§ What is needed
Here are the records. Write out exactly the lines between the one holding "Better Lectio er en" and the one holding "- hvis det er en opgave", inclusive.

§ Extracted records
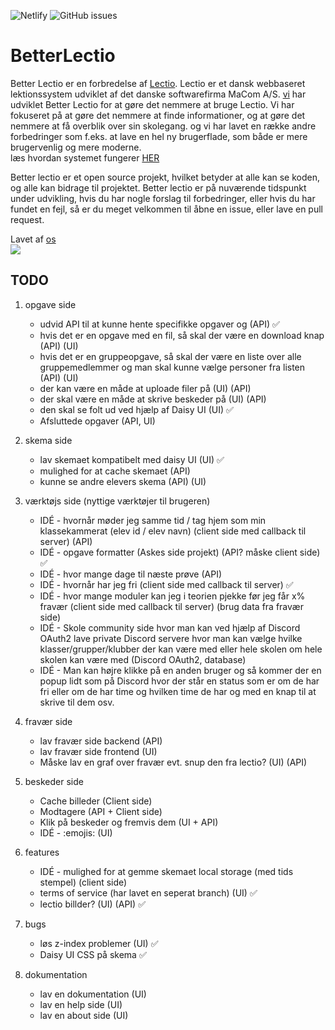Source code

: ![Netlify](https://img.shields.io/netlify/12e95056-413a-458c-9f0a-e753f4a4f83e?label=Better%20Lectio&style=flat-square)
![GitHub issues](https://img.shields.io/github/issues-raw/victorDigital/betterLectio?style=flat-square)


# BetterLectio

Better Lectio er en forbredelse af [Lectio](https://lectio.dk). Lectio er et dansk webbaseret lektionssystem udviklet af det danske softwarefirma MaCom A/S. [vi](https://github.com/victorDigital/betterLectio/graphs/contributors) har udviklet Better Lectio for at gøre det nemmere at bruge Lectio. Vi har fokuseret på at gøre det nemmere at finde informationer, og at gøre det nemmere at få overblik over sin skolegang. og vi har lavet en række andre forbedringer som f.eks. at lave en hel ny brugerflade, som både er mere brugervenlig og mere moderne.  
læs hvordan systemet fungerer [HER](https://betlec.netlify.app/help)  

Better lectio er et open source projekt, hvilket betyder at alle kan se koden, og alle kan bidrage til projektet. Better lectio er på nuværende tidspunkt under udvikling, hvis du har nogle forslag til forbedringer, eller hvis du har fundet en fejl, så er du meget velkommen til åbne en issue, eller lave en pull request.

Lavet af [os](https://github.com/victorDigital/betterLectio/graphs/contributors)  
<img src="https://contrib.rocks/image?repo=victorDigital/betterLectio" />

## TODO
1. opgave side
   - udvid API til at kunne hente specifikke opgaver og (API) ✅
   - hvis det er en opgave med en fil, så skal der være en download knap (API) (UI)
   - hvis det er en gruppeopgave, så skal der være en liste over alle gruppemedlemmer og man skal kunne vælge personer fra listen (API) (UI)
   - der kan være en måde at uploade filer på (UI) (API)
   - der skal være en måde at skrive beskeder på (UI) (API)
   - den skal se folt ud ved hjælp af Daisy UI (UI) ✅
   - Afsluttede opgaver (API, UI)

2. skema side
   - lav skemaet kompatibelt med daisy UI (UI) ✅
   - mulighed for at cache skemaet (API)
   - kunne se andre elevers skema (API) (UI)

3. værktøjs side (nyttige værktøjer til brugeren)
   - IDÉ - hvornår møder jeg samme tid / tag hjem som min klassekammerat (elev id / elev navn) (client side med callback til server) (API)
   - IDÉ - opgave formatter (Askes side projekt) (API? måske client side) ✅
   - IDÉ - hvor mange dage til næste prøve (API)
   - IDÉ - hvornår har jeg fri (client side med callback til server) ✅
   - IDÉ - hvor mange moduler kan jeg i teorien pjekke før jeg får x% fravær (client side med callback til server) (brug data fra fravær side)
   - IDÉ - Skole community side hvor man kan ved hjælp af Discord OAuth2 lave private Discord servere hvor man kan vælge hvilke klasser/grupper/klubber der kan være med eller hele skolen om hele skolen kan være med (Discord OAuth2, database)
   - IDÉ - Man kan højre klikke på en anden bruger og så kommer der en popup lidt som på Discord hvor der står en status som er om de har fri eller om de har time og hvilken time de har og med en knap til at skrive til dem osv.

4. fravær side
   - lav fravær side backend (API)
   - lav fravær side frontend (UI)
   - Måske lav en graf over fravær evt. snup den fra lectio? (UI) (API)

5. beskeder side
   - Cache billeder (Client side)
   - Modtagere (API + Client side)
   - Klik på beskeder og fremvis dem (UI + API)
   - IDÉ - :emojis: (UI)

6. features
   - IDÉ - mulighed for at gemme skemaet local storage (med tids stempel) (client side)
   - terms of service (har lavet en seperat branch) (UI) ✅
   - lectio billder? (UI) (API) ✅

7. bugs
   - løs z-index problemer (UI) ✅
   - Daisy UI CSS på skema ✅

8. dokumentation
   - lav en dokumentation (UI)
   - lav en help side (UI)
   - lav en about side (UI)

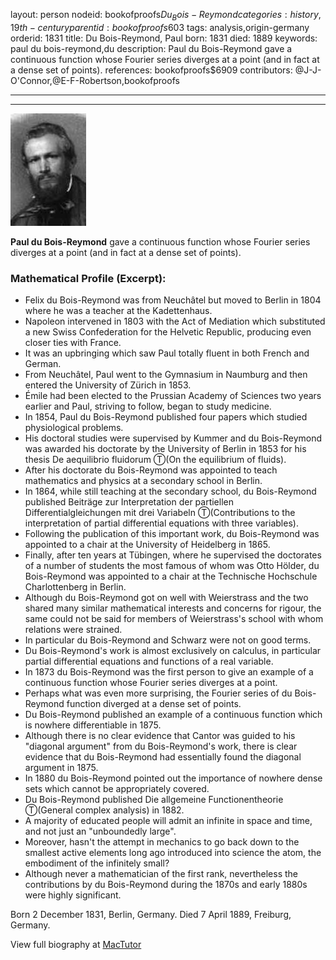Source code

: layout: person
nodeid: bookofproofs$Du_Bois-Reymond
categories: history,19th-century
parentid: bookofproofs$603
tags: analysis,origin-germany
orderid: 1831
title: Du Bois-Reymond, Paul
born: 1831
died: 1889
keywords: paul du bois-reymond,du
description: Paul du Bois-Reymond gave a continuous function whose Fourier series diverges at a point (and in fact at a dense set of points).
references: bookofproofs$6909
contributors: @J-J-O'Connor,@E-F-Robertson,bookofproofs

---



---

![Du_Bois-Reymond.jpg](https://github.com/bookofproofs/bookofproofs.github.io/blob/main/_sources/_assets/images/portraits/Du_Bois-Reymond.jpg?raw=true)

**Paul du Bois-Reymond** gave a continuous function whose Fourier series diverges at a point (and in fact at a dense set of points).

### Mathematical Profile (Excerpt):
* Felix du Bois-Reymond was from Neuchâtel but moved to Berlin in 1804 where he was a teacher at the Kadettenhaus.
* Napoleon intervened in 1803 with the Act of Mediation which substituted a new Swiss Confederation for the Helvetic Republic, producing even closer ties with France.
* It was an upbringing which saw Paul totally fluent in both French and German.
* From Neuchâtel, Paul went to the Gymnasium in Naumburg and then entered the University of Zürich in 1853.
* Émile had been elected to the Prussian Academy of Sciences two years earlier and Paul, striving to follow, began to study medicine.
* In 1854, Paul du Bois-Reymond published four papers which studied physiological problems.
* His doctoral studies were supervised by Kummer and du Bois-Reymond was awarded his doctorate by the University of Berlin in 1853 for his thesis De aequilibrio fluidorum Ⓣ(On the equilibrium of fluids).
* After his doctorate du Bois-Reymond was appointed to teach mathematics and physics at a secondary school in Berlin.
* In 1864, while still teaching at the secondary school, du Bois-Reymond published Beiträge zur Interpretation der partiellen Differentialgleichungen mit drei Variabeln Ⓣ(Contributions to the interpretation of partial differential equations with three variables).
* Following the publication of this important work, du Bois-Reymond was appointed to a chair at the University of Heidelberg in 1865.
* Finally, after ten years at Tübingen, where he supervised the doctorates of a number of students the most famous of whom was Otto Hölder, du Bois-Reymond was appointed to a chair at the Technische Hochschule Charlottenberg in Berlin.
* Although du Bois-Reymond got on well with Weierstrass and the two shared many similar mathematical interests and concerns for rigour, the same could not be said for members of Weierstrass's school with whom relations were strained.
* In particular du Bois-Reymond and Schwarz were not on good terms.
* Du Bois-Reymond's work is almost exclusively on calculus, in particular partial differential equations and functions of a real variable.
* In 1873 du Bois-Reymond was the first person to give an example of a continuous function whose Fourier series diverges at a point.
* Perhaps what was even more surprising, the Fourier series of du Bois-Reymond function diverged at a dense set of points.
* Du Bois-Reymond published an example of a continuous function which is nowhere differentiable in 1875.
* Although there is no clear evidence that Cantor was guided to his "diagonal argument" from du Bois-Reymond's work, there is clear evidence that du Bois-Reymond had essentially found the diagonal argument in 1875.
* In 1880 du Bois-Reymond pointed out the importance of nowhere dense sets which cannot be appropriately covered.
* Du Bois-Reymond published Die allgemeine Functionentheorie Ⓣ(General complex analysis)  in 1882.
* A majority of educated people will admit an infinite in space and time, and not just an "unboundedly large".
* Moreover, hasn't the attempt in mechanics to go back down to the smallest active elements long ago introduced into science the atom, the embodiment of the infinitely small?
* Although never a mathematician of the first rank, nevertheless the contributions by du Bois-Reymond during the 1870s and early 1880s were highly significant.

Born 2 December 1831, Berlin, Germany. Died 7 April 1889, Freiburg, Germany.

View full biography at [MacTutor](https://mathshistory.st-andrews.ac.uk/Biographies/Du_Bois-Reymond/)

§ Exercise output
Better Lectio er en forbredelse af [Lectio](https://lectio.dk). Lectio er et dansk webbaseret lektionssystem udviklet af det danske softwarefirma MaCom A/S. [vi](https://github.com/victorDigital/betterLectio/graphs/contributors) har udviklet Better Lectio for at gøre det nemmere at bruge Lectio. Vi har fokuseret på at gøre det nemmere at finde informationer, og at gøre det nemmere at få overblik over sin skolegang. og vi har lavet en række andre forbedringer som f.eks. at lave en hel ny brugerflade, som både er mere brugervenlig og mere moderne.  
læs hvordan systemet fungerer [HER](https://betlec.netlify.app/help)  

Better lectio er et open source projekt, hvilket betyder at alle kan se koden, og alle kan bidrage til projektet. Better lectio er på nuværende tidspunkt under udvikling, hvis du har nogle forslag til forbedringer, eller hvis du har fundet en fejl, så er du meget velkommen til åbne en issue, eller lave en pull request.

Lavet af [os](https://github.com/victorDigital/betterLectio/graphs/contributors)  
<img src="https://contrib.rocks/image?repo=victorDigital/betterLectio" />

## TODO
1. opgave side
   - udvid API til at kunne hente specifikke opgaver og (API) ✅
   - hvis det er en opgave med en fil, så skal der være en download knap (API) (UI)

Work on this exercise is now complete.